*PROBLEM STATEMENT*: In the records that follow, find each line containing "venv" and copy it.

*** INPUT FOR THIS TASK Section Begins ***

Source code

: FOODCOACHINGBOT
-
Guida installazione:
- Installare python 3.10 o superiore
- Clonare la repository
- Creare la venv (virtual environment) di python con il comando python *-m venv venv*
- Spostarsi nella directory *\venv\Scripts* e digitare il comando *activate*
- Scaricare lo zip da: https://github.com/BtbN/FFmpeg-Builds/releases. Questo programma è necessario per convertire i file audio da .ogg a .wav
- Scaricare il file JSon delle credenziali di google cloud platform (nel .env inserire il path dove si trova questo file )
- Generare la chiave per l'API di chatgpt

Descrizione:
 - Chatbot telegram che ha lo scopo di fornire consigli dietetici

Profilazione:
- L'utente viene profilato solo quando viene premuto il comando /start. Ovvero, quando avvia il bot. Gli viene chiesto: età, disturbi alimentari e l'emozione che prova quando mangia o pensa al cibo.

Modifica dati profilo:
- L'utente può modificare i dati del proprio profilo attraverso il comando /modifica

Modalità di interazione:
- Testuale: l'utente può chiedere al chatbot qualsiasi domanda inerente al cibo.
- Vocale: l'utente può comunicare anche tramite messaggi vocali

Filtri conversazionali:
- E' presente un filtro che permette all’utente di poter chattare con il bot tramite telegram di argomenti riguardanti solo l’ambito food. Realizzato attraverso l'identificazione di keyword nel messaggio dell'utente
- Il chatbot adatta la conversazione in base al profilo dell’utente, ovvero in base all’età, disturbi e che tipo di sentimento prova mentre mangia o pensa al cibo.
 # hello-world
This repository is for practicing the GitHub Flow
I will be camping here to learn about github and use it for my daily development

*** INPUT FOR THIS TASK Section Ends ***

*RESPONSE AREA*:
- Creare la venv (virtual environment) di python con il comando python *-m venv venv*
- Spostarsi nella directory *\venv\Scripts* e digitare il comando *activate*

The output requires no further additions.